AFFOA demonstrated the technology by providing 6,000 custom bags to 2019 AWE attendees. Using their app, an attendee could pair her bag with her social identity, so that she could be identified by others at the conference by simply pointing a smartphone at her bag and that app provides a link to that person’s metadata.* Fink explains that the amount of information a person wants to reveal is up to her and is a function of the links she reveals. In a sense, it is a name badge with much richer information.
The bigger point of the demonstration was to show the potential for what smart fabrics can do and the applications are endless, including:
- Autonomous vehicle to pedestrian communication, whereby LiFi (see this video about LiFi and this one about its potential in autonomous vehicles) from an autonomous vehicle could trigger a response from an article of clothing.
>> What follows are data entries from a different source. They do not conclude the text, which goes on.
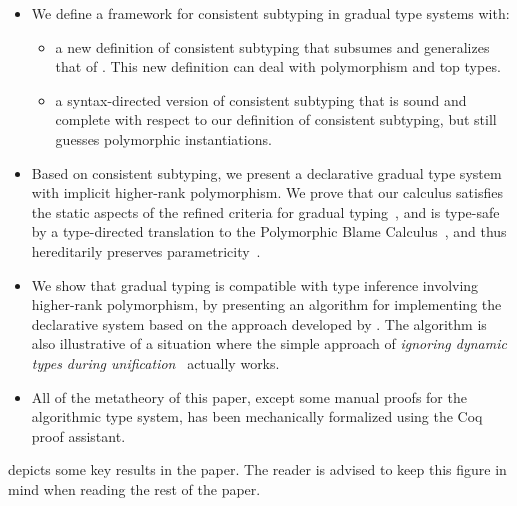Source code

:\begin{itemize}
\item We define a framework for consistent subtyping in gradual type systems
  with:
  \begin{itemize}
  \item a new definition of consistent subtyping that subsumes and generalizes that
    of \citet{siek2007gradual}. This new definition can deal with
    polymorphism and top types.
  \item a syntax-directed version of consistent subtyping that is
    sound and complete with respect to our definition of consistent
    subtyping, but still guesses polymorphic instantiations.
  \end{itemize}
\item Based on consistent subtyping, we present a declarative gradual type
  system with implicit higher-rank polymorphism. We prove that our calculus
  satisfies the static aspects of the refined criteria for gradual
  typing~\cite{siek2015refined}, and is type-safe by a type-directed
  translation to the Polymorphic Blame Calculus~\cite{ahmed2011blame}, and thus
  hereditarily preserves parametricity~\cite{amal2017blame}.
\item We show that gradual typing is compatible with type inference involving
  higher-rank polymorphism, by presenting an algorithm for implementing the
  declarative system based on the approach developed by
  \citet{dunfield2013complete}. The algorithm is also illustrative of a
  situation where the simple approach of \textit{ignoring dynamic types during
    unification}~\cite{siek2008gradual} actually works.
\item All of the metatheory of this paper, except some manual proofs for the
  algorithmic type system, has been mechanically formalized using the Coq proof
  assistant.
\end{itemize}

 depicts some key results in the paper. The reader is
advised to keep this figure in mind when reading the rest of the paper.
For instance, if this technology were embedded in children’s clothes with a signature, it could provide another piece of information to the autonomous vehicle letting it know that the object it sees is indeed a child.
- The ability to store energy and convert it into other forms, such as light (see the above video for an example) or vibrations. It isn’t difficult to imagine clothing providing directions via vibrations (left-sleeve vibrates, turn left; right-sleeve vibrates, turn right).
- The wearer might get “paid” for wearing a piece of fabric (or, in the case of the tradeshow bag giveaway, be given the fabric in exchange for wear an interactive message).
Fink terms this last model as a fabric as a service model, whereby instead of traditional consumer purchase approach, there might be an ongoing relationship that looks like a subscription fee or, perhaps, subsidized by third parties. For instance, perhaps a health insurance company would provide connected clothing as part of a health wellness program (like how some auto insurance companies provide per mile insurance and install a device to track an auto’s mileage).
This holistic approach, where fabric as the center of a platform and that is customized to some extent, means that textile manufacturers can elevate their product from a commodity to one that provides greater value-add. And this gets back to the heart of the AFFOA’s mission, which is to “… transform the manufacturing industry from traditional fibers, yarns, and fabrics to highly sophisticated devices and systems.”
Their efforts are helping existing U.S. producers of fabric, including 118-year-old Inman Mills (with plants in Inman and Enoree, South Carolina, respectively), the company that produced the AWE USA 2019 conference bags. Proposed by Fink when he was the director of MIT’s Research Laboratory of Electronics (RLE), the independent, non-profit AFFOA, founded in 2016, is a partnership, which “includes 32 universities (MIT, of course), 16 industry members, 72 manufacturing entities, and 26 startup incubators.”
The U.S. Department of Defense is a key partner providing $75M of AFFOA’s initial $317M funding. Creating clothing that allows soldiers to receive and provide intelligence while being lighter, more efficient and more reliable is critical to the Department of Defense’s mission. And just like the previous innovations in military technology, this is sure to spur innovation in multiple non-defense sections, such as mobility to medical devices to consumer electronics.
*Their technology proved useful to this author for identifying his bag that he had left at their booth. A simple tap on the AFFOA app identified the bag.